13 Mart 2018 Salı

PERU, LİMA ''ÇOK KONUŞAN ŞEHİR''

Yazının başlığını okuduğunuzda size oldukça tuhaf gelmiştir. Nereden çıktı bu çok konuşan şehir tanımlaması diye aklınıza ister istemez bu soru takılmıştır. Kısaca anlatayım. Tabii ki Lima isminin de, bir hikayesi var. 15. yy. İnka medeniyetinin varlığından bile önceki zamanlarda, Lima şehrinin bulunduğu bölgede, yerli halk için oldukça kutsal sayılan bir kâhin yaşamaktaymış. Bu kahin de çok konuşkan biri olsa gerek ki bölgeye de bu yüzden yerlilerce, “konuşan kişi” anlamına gelen Limaç adı verilmiş. Yani İnkalar, böyle bir ismi uygun görmüşler.
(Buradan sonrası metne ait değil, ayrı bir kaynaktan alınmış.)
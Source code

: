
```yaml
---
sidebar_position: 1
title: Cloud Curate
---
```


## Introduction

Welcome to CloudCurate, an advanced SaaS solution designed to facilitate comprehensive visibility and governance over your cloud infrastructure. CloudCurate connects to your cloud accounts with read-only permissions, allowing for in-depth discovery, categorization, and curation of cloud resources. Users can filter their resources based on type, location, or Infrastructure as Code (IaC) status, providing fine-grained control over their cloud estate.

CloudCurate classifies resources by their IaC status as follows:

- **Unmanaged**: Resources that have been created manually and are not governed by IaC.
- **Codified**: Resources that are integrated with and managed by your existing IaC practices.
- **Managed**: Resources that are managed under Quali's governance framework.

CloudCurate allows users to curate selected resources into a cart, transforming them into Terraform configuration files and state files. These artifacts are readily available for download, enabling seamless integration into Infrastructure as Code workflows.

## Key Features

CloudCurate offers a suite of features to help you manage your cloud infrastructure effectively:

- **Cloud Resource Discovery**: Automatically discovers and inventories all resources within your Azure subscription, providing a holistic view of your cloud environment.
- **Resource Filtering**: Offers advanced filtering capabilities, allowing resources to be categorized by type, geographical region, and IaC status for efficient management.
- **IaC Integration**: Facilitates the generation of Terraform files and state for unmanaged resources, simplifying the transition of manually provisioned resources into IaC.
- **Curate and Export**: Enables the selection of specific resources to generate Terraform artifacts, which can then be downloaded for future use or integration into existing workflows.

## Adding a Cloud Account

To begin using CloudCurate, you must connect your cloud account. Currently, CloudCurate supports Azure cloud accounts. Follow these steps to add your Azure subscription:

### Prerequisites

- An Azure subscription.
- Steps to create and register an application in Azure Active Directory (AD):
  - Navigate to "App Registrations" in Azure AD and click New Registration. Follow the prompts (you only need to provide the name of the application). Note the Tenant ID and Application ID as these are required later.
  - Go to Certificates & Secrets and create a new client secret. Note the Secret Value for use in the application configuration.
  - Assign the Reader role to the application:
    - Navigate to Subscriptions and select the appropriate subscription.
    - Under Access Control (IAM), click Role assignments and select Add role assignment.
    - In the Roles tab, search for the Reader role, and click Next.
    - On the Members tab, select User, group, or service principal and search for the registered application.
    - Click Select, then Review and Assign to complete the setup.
Sonunda hikaye bu, isteyen inanır isteyen inanmaz. “Limaç” ismi, İspanyollar tarafından da sevilmemiş ki “Lima” olarak değiştirilmiş. 
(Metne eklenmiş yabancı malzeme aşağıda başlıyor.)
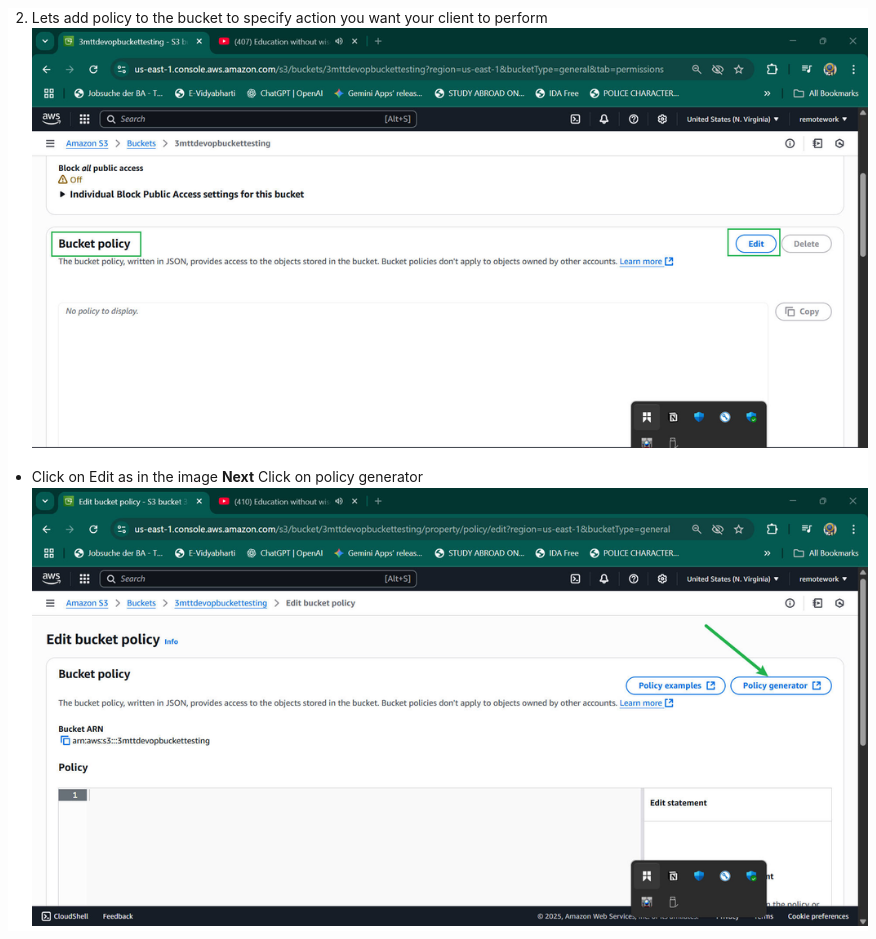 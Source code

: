 2. Lets add policy to the bucket to specify action you want your client to perform
![Upload an Object](./img/25.%20Editing%20bucket%20policy.jpg)
- Click on Edit as in the image
**Next** Click on policy generator 
![Upload an Object](./img/26.%20generating%20policy.jpg)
Peru’nun şanlı fatihi Francisco Pizarro, İspanya’nın adına başkent olacak yeni bir şehir kurmaya karar verir. İlk aklına gelen Jaupa ya da San Gallan’dır. Her ikisini de uygun bulmaz. Sonunda sırtını Ant Dağları’na dayayan ve Pasifik Okyanusu’nun engin maviliklerine bakan Rimac Nehri vadisinde kurmaya karar verir. Tarih 06 Ocak 1535. Şehre de Krallar Şehri denir. Şehrin bu günkü konumu itibari ile son derece uygun bir yer seçildiğini anlamak mümkün. Çünkü yüksek dağlarla çevrili olması savunulmasını kolaylaştırıyor, dağlardan gelen su kaynakları şehrin su ihtiyacını karşılıyor ve okyanus kenarında olması da onun aynı zamanda bir liman şehri olmasına imkan sağlıyor. Ayrıca önemli şehirlere benzer uzaklıkta olması da ulaşımı kolaylaştırıyor.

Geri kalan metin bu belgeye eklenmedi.